INFORMATION SUPPLIED |
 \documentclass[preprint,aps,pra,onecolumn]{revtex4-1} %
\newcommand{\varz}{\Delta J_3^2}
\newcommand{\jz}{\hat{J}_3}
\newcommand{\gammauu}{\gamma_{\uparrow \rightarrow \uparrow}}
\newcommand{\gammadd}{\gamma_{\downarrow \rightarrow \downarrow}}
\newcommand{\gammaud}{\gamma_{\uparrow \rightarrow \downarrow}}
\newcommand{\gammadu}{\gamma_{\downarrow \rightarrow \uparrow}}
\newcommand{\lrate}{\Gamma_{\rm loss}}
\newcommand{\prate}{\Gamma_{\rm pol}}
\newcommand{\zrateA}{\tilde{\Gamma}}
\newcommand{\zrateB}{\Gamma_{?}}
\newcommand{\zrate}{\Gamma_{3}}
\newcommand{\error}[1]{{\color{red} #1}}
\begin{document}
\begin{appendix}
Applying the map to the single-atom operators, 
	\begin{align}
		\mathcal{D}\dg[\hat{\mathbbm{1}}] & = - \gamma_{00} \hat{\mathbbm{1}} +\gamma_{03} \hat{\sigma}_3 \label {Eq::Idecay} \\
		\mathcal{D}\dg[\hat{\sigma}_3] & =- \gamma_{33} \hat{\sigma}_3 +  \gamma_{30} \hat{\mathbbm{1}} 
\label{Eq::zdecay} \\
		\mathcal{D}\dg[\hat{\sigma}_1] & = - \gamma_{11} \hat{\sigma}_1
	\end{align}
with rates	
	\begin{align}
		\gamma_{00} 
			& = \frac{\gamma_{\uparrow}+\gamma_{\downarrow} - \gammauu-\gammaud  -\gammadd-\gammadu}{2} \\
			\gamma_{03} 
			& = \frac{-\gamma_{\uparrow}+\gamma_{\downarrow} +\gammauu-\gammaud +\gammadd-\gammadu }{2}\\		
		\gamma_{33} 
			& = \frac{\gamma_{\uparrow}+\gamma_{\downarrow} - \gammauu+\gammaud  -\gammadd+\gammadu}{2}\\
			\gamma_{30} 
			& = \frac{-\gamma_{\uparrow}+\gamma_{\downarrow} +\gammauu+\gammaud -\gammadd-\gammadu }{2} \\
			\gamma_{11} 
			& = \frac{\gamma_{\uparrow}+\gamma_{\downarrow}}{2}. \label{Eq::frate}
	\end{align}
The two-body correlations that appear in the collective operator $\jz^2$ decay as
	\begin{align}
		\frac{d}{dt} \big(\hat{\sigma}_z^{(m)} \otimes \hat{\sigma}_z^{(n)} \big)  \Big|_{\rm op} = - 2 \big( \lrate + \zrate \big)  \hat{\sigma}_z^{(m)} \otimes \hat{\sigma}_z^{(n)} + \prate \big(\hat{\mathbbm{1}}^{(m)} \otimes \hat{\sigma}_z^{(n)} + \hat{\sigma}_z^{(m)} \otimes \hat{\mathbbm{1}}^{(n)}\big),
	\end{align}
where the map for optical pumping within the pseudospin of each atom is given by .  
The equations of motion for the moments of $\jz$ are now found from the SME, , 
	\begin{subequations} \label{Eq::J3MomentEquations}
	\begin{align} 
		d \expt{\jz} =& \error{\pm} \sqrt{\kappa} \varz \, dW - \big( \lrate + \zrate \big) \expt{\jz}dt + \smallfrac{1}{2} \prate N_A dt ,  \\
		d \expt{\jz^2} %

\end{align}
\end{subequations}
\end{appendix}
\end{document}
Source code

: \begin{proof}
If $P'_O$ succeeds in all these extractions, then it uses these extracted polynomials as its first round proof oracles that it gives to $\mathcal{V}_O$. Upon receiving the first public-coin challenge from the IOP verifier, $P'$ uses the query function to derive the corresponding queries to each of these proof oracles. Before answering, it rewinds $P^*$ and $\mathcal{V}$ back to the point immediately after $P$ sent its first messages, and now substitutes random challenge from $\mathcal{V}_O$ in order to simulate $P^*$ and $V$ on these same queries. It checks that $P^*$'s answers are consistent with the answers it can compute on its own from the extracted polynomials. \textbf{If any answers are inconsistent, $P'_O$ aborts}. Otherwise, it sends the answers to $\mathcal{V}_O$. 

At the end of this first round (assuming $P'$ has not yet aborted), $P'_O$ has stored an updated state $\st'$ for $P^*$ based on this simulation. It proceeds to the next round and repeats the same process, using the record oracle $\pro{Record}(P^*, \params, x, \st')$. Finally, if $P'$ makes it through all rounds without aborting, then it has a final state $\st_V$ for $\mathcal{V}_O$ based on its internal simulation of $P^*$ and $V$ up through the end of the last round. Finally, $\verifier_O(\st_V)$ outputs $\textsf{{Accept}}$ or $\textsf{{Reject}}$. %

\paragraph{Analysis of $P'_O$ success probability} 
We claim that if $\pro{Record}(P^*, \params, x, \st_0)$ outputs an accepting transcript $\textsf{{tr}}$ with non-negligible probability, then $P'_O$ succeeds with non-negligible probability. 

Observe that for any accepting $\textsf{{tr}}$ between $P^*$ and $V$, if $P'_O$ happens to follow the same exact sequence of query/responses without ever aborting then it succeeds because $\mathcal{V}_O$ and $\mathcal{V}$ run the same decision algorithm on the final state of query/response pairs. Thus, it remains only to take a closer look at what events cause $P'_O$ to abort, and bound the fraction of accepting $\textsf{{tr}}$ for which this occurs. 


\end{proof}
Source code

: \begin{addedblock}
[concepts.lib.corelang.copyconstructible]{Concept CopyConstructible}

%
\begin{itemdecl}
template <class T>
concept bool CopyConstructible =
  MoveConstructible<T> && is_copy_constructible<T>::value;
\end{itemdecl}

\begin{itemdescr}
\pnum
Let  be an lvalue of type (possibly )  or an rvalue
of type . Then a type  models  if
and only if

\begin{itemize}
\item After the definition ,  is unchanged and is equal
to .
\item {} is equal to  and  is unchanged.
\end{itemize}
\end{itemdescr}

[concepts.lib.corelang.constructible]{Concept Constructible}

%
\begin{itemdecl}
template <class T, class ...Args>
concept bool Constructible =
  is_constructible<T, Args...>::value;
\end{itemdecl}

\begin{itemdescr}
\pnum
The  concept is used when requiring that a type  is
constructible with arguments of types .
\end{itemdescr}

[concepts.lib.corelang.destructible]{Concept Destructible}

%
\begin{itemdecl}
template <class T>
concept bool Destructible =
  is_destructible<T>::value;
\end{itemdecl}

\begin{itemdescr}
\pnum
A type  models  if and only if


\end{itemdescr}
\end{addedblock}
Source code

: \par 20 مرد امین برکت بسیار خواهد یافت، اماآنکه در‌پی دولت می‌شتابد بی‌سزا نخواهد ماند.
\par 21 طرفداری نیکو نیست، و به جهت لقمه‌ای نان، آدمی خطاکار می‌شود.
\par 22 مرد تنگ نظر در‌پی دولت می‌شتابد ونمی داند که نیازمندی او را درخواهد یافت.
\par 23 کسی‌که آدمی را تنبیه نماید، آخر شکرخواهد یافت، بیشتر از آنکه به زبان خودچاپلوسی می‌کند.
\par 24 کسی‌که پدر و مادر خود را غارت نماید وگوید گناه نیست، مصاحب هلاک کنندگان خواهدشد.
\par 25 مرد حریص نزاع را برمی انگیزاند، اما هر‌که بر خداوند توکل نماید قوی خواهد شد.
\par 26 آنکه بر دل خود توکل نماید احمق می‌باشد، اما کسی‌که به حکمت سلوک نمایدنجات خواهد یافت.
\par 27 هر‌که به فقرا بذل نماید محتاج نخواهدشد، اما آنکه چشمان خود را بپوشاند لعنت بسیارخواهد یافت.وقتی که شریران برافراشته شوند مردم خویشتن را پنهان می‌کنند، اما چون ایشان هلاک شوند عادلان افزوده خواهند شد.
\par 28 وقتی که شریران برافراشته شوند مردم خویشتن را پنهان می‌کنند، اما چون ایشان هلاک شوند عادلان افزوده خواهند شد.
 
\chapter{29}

ABOUT THIS TASK | What lines above hold the word "uparrow"? List them all.

WRITTEN SOLUTION |
\newcommand{\gammauu}{\gamma_{\uparrow \rightarrow \uparrow}}
\newcommand{\gammaud}{\gamma_{\uparrow \rightarrow \downarrow}}
\newcommand{\gammadu}{\gamma_{\downarrow \rightarrow \uparrow}}
			& = \frac{\gamma_{\uparrow}+\gamma_{\downarrow} - \gammauu-\gammaud  -\gammadd-\gammadu}{2} \\
			& = \frac{-\gamma_{\uparrow}+\gamma_{\downarrow} +\gammauu-\gammaud +\gammadd-\gammadu }{2}\\		
			& = \frac{\gamma_{\uparrow}+\gamma_{\downarrow} - \gammauu+\gammaud  -\gammadd+\gammadu}{2}\\
			& = \frac{-\gamma_{\uparrow}+\gamma_{\downarrow} +\gammauu+\gammaud -\gammadd-\gammadu }{2} \\
			& = \frac{\gamma_{\uparrow}+\gamma_{\downarrow}}{2}. \label{Eq::frate}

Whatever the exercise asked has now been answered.